* [THE TASK]: All entries must be transcribed without a single difference.

* [Collected data]:
☆ ☆ ☆
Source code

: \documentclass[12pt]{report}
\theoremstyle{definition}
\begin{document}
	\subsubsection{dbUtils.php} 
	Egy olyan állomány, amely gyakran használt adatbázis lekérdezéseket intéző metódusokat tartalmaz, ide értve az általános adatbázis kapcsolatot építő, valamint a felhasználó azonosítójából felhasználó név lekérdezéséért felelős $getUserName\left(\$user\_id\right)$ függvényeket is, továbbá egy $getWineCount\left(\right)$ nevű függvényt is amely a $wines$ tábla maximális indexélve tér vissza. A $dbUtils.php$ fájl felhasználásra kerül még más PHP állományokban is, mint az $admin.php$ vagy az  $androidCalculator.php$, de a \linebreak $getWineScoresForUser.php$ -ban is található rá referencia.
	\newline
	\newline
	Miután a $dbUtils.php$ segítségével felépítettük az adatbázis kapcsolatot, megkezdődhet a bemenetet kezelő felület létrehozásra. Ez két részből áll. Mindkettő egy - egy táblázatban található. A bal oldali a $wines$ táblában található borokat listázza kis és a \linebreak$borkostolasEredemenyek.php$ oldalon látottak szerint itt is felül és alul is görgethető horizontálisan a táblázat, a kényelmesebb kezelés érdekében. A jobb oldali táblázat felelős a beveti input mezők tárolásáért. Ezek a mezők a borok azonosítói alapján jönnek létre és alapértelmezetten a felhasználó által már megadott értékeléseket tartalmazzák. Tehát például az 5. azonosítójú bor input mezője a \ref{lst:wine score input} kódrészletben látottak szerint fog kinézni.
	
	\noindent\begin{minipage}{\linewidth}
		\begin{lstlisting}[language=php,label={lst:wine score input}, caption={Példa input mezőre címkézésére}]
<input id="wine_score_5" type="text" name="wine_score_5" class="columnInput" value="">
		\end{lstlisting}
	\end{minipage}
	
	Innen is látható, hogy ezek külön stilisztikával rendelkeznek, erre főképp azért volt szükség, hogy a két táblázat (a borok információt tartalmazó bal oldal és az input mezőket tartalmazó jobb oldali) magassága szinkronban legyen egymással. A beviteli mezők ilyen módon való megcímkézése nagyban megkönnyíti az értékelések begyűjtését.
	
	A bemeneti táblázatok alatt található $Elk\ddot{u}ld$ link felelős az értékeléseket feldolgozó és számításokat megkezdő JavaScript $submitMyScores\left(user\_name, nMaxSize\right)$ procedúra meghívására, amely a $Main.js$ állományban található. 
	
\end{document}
☆ ☆ ☆
* [EXERCISE RESULT]:
Source code

: \documentclass[12pt]{report}
\theoremstyle{definition}
\begin{document}
	\subsubsection{dbUtils.php} 
	Egy olyan állomány, amely gyakran használt adatbázis lekérdezéseket intéző metódusokat tartalmaz, ide értve az általános adatbázis kapcsolatot építő, valamint a felhasználó azonosítójából felhasználó név lekérdezéséért felelős $getUserName\left(\$user\_id\right)$ függvényeket is, továbbá egy $getWineCount\left(\right)$ nevű függvényt is amely a $wines$ tábla maximális indexélve tér vissza. A $dbUtils.php$ fájl felhasználásra kerül még más PHP állományokban is, mint az $admin.php$ vagy az  $androidCalculator.php$, de a \linebreak $getWineScoresForUser.php$ -ban is található rá referencia.
	\newline
	\newline
	Miután a $dbUtils.php$ segítségével felépítettük az adatbázis kapcsolatot, megkezdődhet a bemenetet kezelő felület létrehozásra. Ez két részből áll. Mindkettő egy - egy táblázatban található. A bal oldali a $wines$ táblában található borokat listázza kis és a \linebreak$borkostolasEredemenyek.php$ oldalon látottak szerint itt is felül és alul is görgethető horizontálisan a táblázat, a kényelmesebb kezelés érdekében. A jobb oldali táblázat felelős a beveti input mezők tárolásáért. Ezek a mezők a borok azonosítói alapján jönnek létre és alapértelmezetten a felhasználó által már megadott értékeléseket tartalmazzák. Tehát például az 5. azonosítójú bor input mezője a \ref{lst:wine score input} kódrészletben látottak szerint fog kinézni.
	
	\noindent\begin{minipage}{\linewidth}
		\begin{lstlisting}[language=php,label={lst:wine score input}, caption={Példa input mezőre címkézésére}]
<input id="wine_score_5" type="text" name="wine_score_5" class="columnInput" value="">
		\end{lstlisting}
	\end{minipage}
	
	Innen is látható, hogy ezek külön stilisztikával rendelkeznek, erre főképp azért volt szükség, hogy a két táblázat (a borok információt tartalmazó bal oldal és az input mezőket tartalmazó jobb oldali) magassága szinkronban legyen egymással. A beviteli mezők ilyen módon való megcímkézése nagyban megkönnyíti az értékelések begyűjtését.
	
	A bemeneti táblázatok alatt található $Elk\ddot{u}ld$ link felelős az értékeléseket feldolgozó és számításokat megkezdő JavaScript $submitMyScores\left(user\_name, nMaxSize\right)$ procedúra meghívására, amely a $Main.js$ állományban található. 
	
\end{document}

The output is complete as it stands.